LA TELARAÑA: La pasión por las cadenas

sábado, marzo 19

La pasión por las cadenas

La respuesta al debate de los sábados en El Mundo: ¿Cree que Cort debe gastarse un millón de euros en un sistema de ‘bici pública’ para Palma?


No. Sobre las dos ruedas fuimos, sobre todo, niños y, acaso, también adolescentes, pero no durante mucho tiempo, porque ahí mismo, enseguida, ya empezamos a tener demasiada prisa y, además, la compañía quería estar cómoda y lucir seductora e ir rápida y ver mundo y que la brisa le sonrosase el ánimo y que el efímero poder de la velocidad la convirtiera en algo de paso, en una experiencia, un cataclismo, un viaje a través de la noche y las autopistas con el pulgar siempre alzado, porque había que subirse y bajarse en marcha y no había tiempo para la pausa o el descanso, para el senderismo de los sentidos y sí, eso creíamos, para el vértigo, las fugas inverosímiles y los placeres hasta el síncope, a toda pastilla y sin frenos, hasta que el asfalto cediera o estallara el cuerpo y el coche y el mundo entero con nosotros.
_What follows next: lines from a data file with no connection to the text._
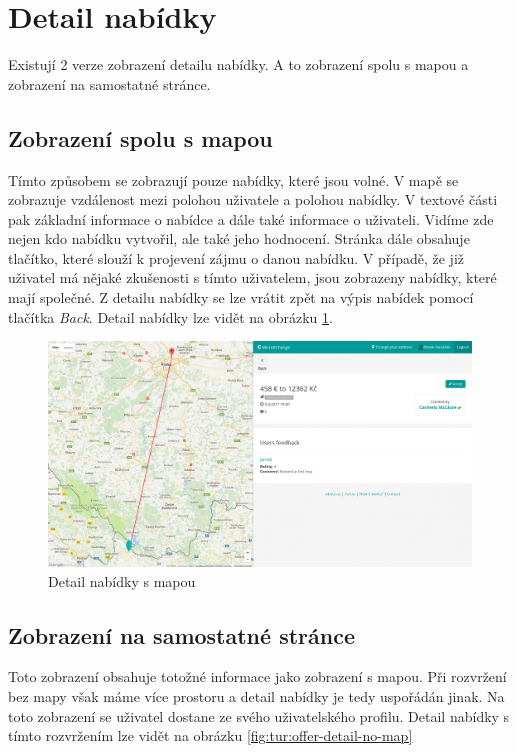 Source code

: \section{Detail nabídky}

\label{nur:detail}

Existují 2 verze zobrazení detailu nabídky. A to zobrazení spolu s mapou a zobrazení na samostatné stránce.

\subsection{Zobrazení spolu s mapou}
Tímto způsobem se zobrazují pouze nabídky, které jsou volné. V mapě se zobrazuje vzdálenost mezi polohou uživatele a polohou nabídky. V textové části pak základní informace o nabídce a dále také informace o uživateli. Vidíme zde nejen kdo nabídku vytvořil, ale také jeho hodnocení. Stránka dále obsahuje tlačítko, které slouží k projevení zájmu o danou nabídku. V případě, že již uživatel má nějaké zkušenosti s tímto uživatelem, jsou zobrazeny nabídky, které mají společné. Z detailu nabídky se lze vrátit zpět na výpis nabídek pomocí tlačítka \textit{Back}. Detail nabídky lze vidět na obrázku \ref{fig:tur:offer-detail-map}.

\begin{figure}[h]
    \centering
    \includegraphics[width=1.0\textwidth]{media/tur/offer-detail-map.png}
    \caption{Detail nabídky s mapou}
    \label{fig:tur:offer-detail-map}
\end{figure}

\subsection{Zobrazení na samostatné stránce}
Toto zobrazení obsahuje totožné informace jako zobrazení s mapou. Při rozvržení bez mapy však máme více prostoru a detail nabídky je tedy uspořádán jinak. Na toto zobrazení se uživatel dostane ze svého uživatelského profilu. Detail nabídky s tímto rozvržením lze vidět na obrázku \ref{fig:tur:offer-detail-no-map}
O sin nosotros. Qué largas nos parecen, ahora, aquellas autopistas donde nos perdimos sin acabar de encontrarnos y en donde seguimos, a veces, buscando aún esa antigua ráfaga de luz o viento que ya no existe. Quizá porque la imaginamos bajo el efecto de alguna fiebre pasajera. Quizá porque sólo fue un sueño necesario. Tal vez porque no existió nunca.
Sobre los recuerdos, sin embargo, sólo cabe ir paso a paso y respetando las señales y los síntomas, acechando su estela intermitente, su paso de cebra descolorido, su rutina y su lento revelado. Ya no podemos regresar a la oscuridad de ese negativo donde nos dejamos la piel y las ilusiones, el pedaleo a contracorriente, el pulso tullido de una forma de vida que nos dejó exhaustos, sí, pero no imbéciles, amortajados o paralíticos. No, al menos, del todo.
Por eso no entiendo el regreso al pasado que Aina Calvo lleva proyectando, como única actividad reseñable, para una ciudad que siempre tuvo más pasado que futuro, más murallas que extramuros, más patios feudales donde encerrarse que arrabales donde expandirse, más hollín que hojarasca. Más tiempo detenido que vértigo, exuberancia, transgresión o, simplemente, cultura. Dejarse un millón de euros entre bicicletas y carriles de cartón piedra no es sólo prolongar la imagen fantasmal de una ciudad sitiada por la sombras y la desidia, la soledad y el silencio. Es también, y sobre todo, ponerle más cadenas a ese vigía nocturno que, como el viejo Diógenes, recorre ahora, escéptico, las calles de Palma en busca de vida, sin encontrarla.